*PROBLEM STATEMENT*.
The reply has to be a number alone, equal to how many lines in the entries below hold the string "Spark".
(EXERCISE INPUT)
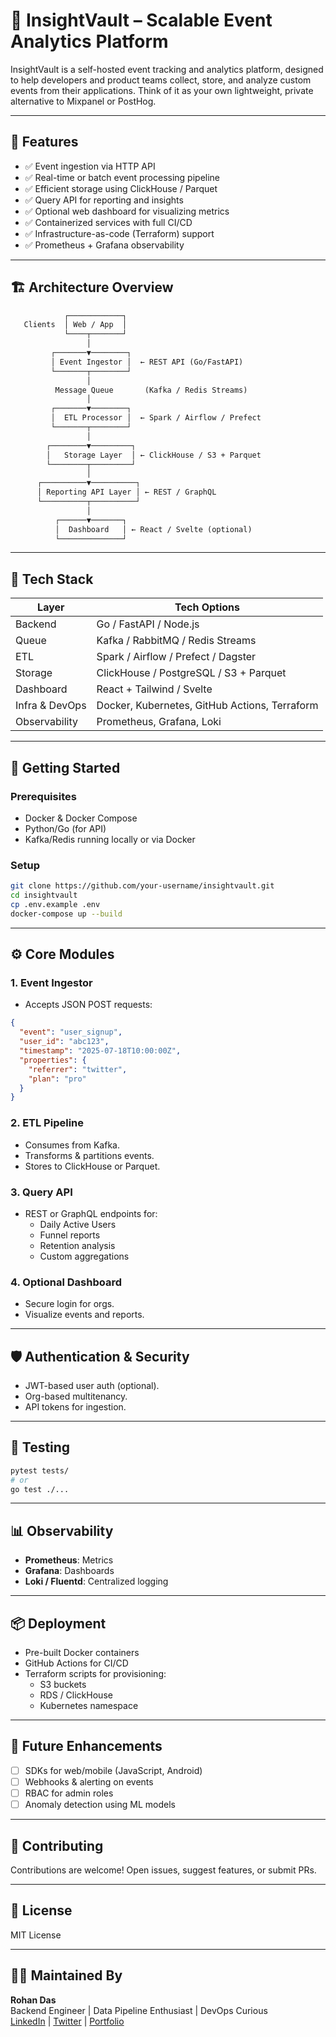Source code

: 
# 🚀 InsightVault – Scalable Event Analytics Platform

InsightVault is a self-hosted event tracking and analytics platform, designed to help developers and product teams collect, store, and analyze custom events from their applications. Think of it as your own lightweight, private alternative to Mixpanel or PostHog.

---

## 🧩 Features

- ✅ Event ingestion via HTTP API
- ✅ Real-time or batch event processing pipeline
- ✅ Efficient storage using ClickHouse / Parquet
- ✅ Query API for reporting and insights
- ✅ Optional web dashboard for visualizing metrics
- ✅ Containerized services with full CI/CD
- ✅ Infrastructure-as-code (Terraform) support
- ✅ Prometheus + Grafana observability

---

## 🏗️ Architecture Overview

```txt
            ┌────────────┐
   Clients  │ Web / App  │
            └────┬───────┘
                 │
         ┌───────▼────────┐
         │ Event Ingestor │  ← REST API (Go/FastAPI)
         └───────┬────────┘
                 │
          Message Queue       (Kafka / Redis Streams)
                 │
         ┌───────▼────────┐
         │  ETL Processor │  ← Spark / Airflow / Prefect
         └───────┬────────┘
                 │
        ┌────────▼─────────┐
        │   Storage Layer  │ ← ClickHouse / S3 + Parquet
        └────────┬─────────┘
                 │
      ┌──────────▼──────────┐
      │ Reporting API Layer │ ← REST / GraphQL
      └──────────┬──────────┘
                 │
          ┌──────▼───────┐
          │  Dashboard   │ ← React / Svelte (optional)
          └──────────────┘
```

---

## 🧱 Tech Stack

| Layer         | Tech Options                                    |
|---------------|--------------------------------------------------|
| Backend       | Go / FastAPI / Node.js                          |
| Queue         | Kafka / RabbitMQ / Redis Streams                |
| ETL           | Spark / Airflow / Prefect / Dagster             |
| Storage       | ClickHouse / PostgreSQL / S3 + Parquet          |
| Dashboard     | React + Tailwind / Svelte                       |
| Infra & DevOps| Docker, Kubernetes, GitHub Actions, Terraform   |
| Observability | Prometheus, Grafana, Loki                       |

---

## 🚧 Getting Started

### Prerequisites

- Docker & Docker Compose
- Python/Go (for API)
- Kafka/Redis running locally or via Docker

### Setup

```bash
git clone https://github.com/your-username/insightvault.git
cd insightvault
cp .env.example .env
docker-compose up --build
```

---

## ⚙️ Core Modules

### 1. **Event Ingestor**
- Accepts JSON POST requests:
```json
{
  "event": "user_signup",
  "user_id": "abc123",
  "timestamp": "2025-07-18T10:00:00Z",
  "properties": {
    "referrer": "twitter",
    "plan": "pro"
  }
}
```

### 2. **ETL Pipeline**
- Consumes from Kafka.
- Transforms & partitions events.
- Stores to ClickHouse or Parquet.

### 3. **Query API**
- REST or GraphQL endpoints for:
  - Daily Active Users
  - Funnel reports
  - Retention analysis
  - Custom aggregations

### 4. **Optional Dashboard**
- Secure login for orgs.
- Visualize events and reports.

---

## 🛡️ Authentication & Security

- JWT-based user auth (optional).
- Org-based multitenancy.
- API tokens for ingestion.

---

## 🧪 Testing

```bash
pytest tests/
# or
go test ./...
```

---

## 📊 Observability

- **Prometheus**: Metrics
- **Grafana**: Dashboards
- **Loki / Fluentd**: Centralized logging

---

## 📦 Deployment

- Pre-built Docker containers
- GitHub Actions for CI/CD
- Terraform scripts for provisioning:
  - S3 buckets
  - RDS / ClickHouse
  - Kubernetes namespace

---

## 🧠 Future Enhancements

- [ ] SDKs for web/mobile (JavaScript, Android)
- [ ] Webhooks & alerting on events
- [ ] RBAC for admin roles
- [ ] Anomaly detection using ML models

---

## 🤝 Contributing

Contributions are welcome! Open issues, suggest features, or submit PRs.

---

## 📄 License

MIT License

---

## 🧑‍💻 Maintained By

**Rohan Das**  
Backend Engineer | Data Pipeline Enthusiast | DevOps Curious  
[LinkedIn](#) | [Twitter](#) | [Portfolio](#)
(End EXERCISE INPUT)
*ANSWER FOR THIS EXERCISE*.
2